═══ STORED DATA
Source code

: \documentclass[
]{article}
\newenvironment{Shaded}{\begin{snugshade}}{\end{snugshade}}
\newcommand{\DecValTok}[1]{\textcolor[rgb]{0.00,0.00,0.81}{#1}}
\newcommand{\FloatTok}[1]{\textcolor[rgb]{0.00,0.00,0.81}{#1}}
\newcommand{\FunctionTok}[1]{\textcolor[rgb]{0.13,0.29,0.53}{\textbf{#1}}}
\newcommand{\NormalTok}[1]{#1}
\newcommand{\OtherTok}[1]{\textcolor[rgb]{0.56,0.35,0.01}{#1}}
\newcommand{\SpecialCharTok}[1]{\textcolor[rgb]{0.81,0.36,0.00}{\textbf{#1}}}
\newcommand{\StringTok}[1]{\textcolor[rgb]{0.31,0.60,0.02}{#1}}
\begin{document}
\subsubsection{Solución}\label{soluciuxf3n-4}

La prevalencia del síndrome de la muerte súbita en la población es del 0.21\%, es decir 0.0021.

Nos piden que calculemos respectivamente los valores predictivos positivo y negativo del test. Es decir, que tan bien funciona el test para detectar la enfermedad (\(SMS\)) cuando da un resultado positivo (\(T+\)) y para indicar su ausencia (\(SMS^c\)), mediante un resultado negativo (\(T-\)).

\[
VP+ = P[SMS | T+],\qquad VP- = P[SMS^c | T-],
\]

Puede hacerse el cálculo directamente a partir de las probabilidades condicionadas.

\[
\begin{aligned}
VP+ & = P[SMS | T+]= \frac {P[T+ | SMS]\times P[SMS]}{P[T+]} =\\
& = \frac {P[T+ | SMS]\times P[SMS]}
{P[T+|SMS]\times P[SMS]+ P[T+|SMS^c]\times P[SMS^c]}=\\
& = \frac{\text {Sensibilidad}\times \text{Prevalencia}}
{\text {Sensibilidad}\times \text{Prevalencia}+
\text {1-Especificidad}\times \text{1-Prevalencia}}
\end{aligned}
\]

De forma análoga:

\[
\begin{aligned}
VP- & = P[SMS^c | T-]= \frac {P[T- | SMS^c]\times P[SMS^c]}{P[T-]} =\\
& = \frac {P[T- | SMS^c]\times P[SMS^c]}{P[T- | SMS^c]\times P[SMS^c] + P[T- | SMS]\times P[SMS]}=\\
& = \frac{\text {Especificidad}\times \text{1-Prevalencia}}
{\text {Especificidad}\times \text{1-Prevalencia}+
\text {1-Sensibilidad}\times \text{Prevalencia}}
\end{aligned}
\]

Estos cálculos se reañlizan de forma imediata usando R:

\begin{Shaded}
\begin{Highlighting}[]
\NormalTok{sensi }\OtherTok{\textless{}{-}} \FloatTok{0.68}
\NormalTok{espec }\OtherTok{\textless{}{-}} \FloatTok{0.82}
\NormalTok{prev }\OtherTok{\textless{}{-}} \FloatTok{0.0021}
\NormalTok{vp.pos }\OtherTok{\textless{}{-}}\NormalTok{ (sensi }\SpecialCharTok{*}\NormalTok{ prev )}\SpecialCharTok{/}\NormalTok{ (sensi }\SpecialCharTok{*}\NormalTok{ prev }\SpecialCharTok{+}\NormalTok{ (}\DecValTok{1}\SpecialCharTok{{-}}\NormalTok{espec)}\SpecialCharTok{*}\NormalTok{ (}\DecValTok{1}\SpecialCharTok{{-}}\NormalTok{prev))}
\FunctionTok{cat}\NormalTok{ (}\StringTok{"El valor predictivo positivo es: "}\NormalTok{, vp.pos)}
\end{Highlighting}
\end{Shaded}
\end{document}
══════
═══ STORED DATA
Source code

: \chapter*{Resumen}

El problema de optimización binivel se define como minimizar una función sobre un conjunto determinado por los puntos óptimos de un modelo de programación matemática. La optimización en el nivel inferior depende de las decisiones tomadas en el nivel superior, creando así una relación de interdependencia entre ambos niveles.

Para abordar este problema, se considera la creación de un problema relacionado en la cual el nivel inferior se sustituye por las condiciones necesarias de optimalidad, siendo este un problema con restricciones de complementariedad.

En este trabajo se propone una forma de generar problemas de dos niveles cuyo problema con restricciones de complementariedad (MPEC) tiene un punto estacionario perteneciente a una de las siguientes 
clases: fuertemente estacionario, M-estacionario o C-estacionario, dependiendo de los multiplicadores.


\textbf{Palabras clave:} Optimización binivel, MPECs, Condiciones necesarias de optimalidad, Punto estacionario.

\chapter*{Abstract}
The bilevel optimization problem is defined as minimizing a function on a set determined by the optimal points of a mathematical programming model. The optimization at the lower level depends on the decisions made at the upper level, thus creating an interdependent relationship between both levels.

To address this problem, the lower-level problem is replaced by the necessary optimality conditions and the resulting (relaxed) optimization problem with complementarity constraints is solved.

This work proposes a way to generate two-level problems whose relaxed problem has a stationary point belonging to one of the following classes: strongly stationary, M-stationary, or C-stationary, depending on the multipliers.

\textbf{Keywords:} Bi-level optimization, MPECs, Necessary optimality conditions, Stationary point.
══════
═══ STORED DATA
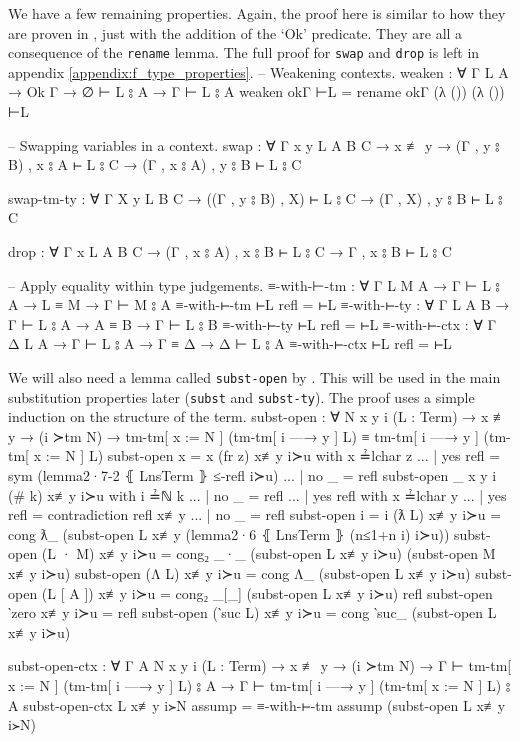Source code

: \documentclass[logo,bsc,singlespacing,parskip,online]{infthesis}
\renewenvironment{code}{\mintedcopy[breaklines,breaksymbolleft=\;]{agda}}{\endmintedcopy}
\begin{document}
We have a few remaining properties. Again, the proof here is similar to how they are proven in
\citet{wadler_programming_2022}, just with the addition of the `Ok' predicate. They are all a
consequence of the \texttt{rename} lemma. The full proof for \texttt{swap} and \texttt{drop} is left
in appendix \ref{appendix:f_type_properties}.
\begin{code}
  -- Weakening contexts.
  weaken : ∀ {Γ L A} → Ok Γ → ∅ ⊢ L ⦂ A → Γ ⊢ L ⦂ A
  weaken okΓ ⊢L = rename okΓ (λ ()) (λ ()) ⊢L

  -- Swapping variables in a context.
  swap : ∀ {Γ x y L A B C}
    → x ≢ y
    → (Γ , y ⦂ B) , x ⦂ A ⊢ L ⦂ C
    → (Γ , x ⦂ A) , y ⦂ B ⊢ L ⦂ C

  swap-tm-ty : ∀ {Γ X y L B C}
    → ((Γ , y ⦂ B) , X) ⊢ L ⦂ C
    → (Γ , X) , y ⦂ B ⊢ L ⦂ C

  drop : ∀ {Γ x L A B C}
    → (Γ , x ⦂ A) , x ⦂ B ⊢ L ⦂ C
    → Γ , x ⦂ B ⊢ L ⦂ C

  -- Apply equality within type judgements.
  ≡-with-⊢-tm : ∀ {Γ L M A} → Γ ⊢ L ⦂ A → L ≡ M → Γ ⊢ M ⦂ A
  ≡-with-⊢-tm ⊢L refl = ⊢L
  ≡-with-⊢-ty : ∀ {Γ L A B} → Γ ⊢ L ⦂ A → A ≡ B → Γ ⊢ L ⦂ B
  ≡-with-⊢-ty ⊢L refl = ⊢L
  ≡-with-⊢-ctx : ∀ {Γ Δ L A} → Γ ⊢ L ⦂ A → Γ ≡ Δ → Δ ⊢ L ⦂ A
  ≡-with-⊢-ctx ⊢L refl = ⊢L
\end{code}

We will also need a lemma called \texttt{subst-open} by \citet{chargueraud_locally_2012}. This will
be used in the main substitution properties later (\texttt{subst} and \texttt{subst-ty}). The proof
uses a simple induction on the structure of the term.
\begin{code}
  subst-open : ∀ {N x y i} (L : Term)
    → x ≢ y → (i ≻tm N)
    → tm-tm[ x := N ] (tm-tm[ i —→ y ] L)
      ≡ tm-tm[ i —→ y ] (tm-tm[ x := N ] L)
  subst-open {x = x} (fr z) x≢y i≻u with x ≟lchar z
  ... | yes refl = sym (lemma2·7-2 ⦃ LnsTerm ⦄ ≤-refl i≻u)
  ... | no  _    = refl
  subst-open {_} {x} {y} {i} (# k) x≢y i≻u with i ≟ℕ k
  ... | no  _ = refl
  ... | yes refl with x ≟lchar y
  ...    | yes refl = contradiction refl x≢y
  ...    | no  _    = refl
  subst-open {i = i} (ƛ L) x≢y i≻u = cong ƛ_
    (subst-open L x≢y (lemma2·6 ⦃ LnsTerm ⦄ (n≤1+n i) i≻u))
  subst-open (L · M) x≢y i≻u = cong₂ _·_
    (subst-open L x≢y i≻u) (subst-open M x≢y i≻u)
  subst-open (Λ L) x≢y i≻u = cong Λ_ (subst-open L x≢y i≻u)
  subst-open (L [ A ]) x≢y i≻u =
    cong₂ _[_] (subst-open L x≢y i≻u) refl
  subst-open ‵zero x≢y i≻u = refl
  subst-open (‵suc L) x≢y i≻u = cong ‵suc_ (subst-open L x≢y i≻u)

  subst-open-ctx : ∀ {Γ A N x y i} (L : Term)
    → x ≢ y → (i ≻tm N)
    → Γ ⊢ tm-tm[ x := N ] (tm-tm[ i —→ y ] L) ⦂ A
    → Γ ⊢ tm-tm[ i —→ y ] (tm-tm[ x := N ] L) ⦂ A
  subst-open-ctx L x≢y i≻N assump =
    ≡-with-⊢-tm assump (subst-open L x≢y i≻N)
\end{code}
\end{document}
══════
Copy down every line of the entries containing the word "decir".

** RESPONSE **
La prevalencia del síndrome de la muerte súbita en la población es del 0.21\%, es decir 0.0021.
Nos piden que calculemos respectivamente los valores predictivos positivo y negativo del test. Es decir, que tan bien funciona el test para detectar la enfermedad (\(SMS\)) cuando da un resultado positivo (\(T+\)) y para indicar su ausencia (\(SMS^c\)), mediante un resultado negativo (\(T-\)).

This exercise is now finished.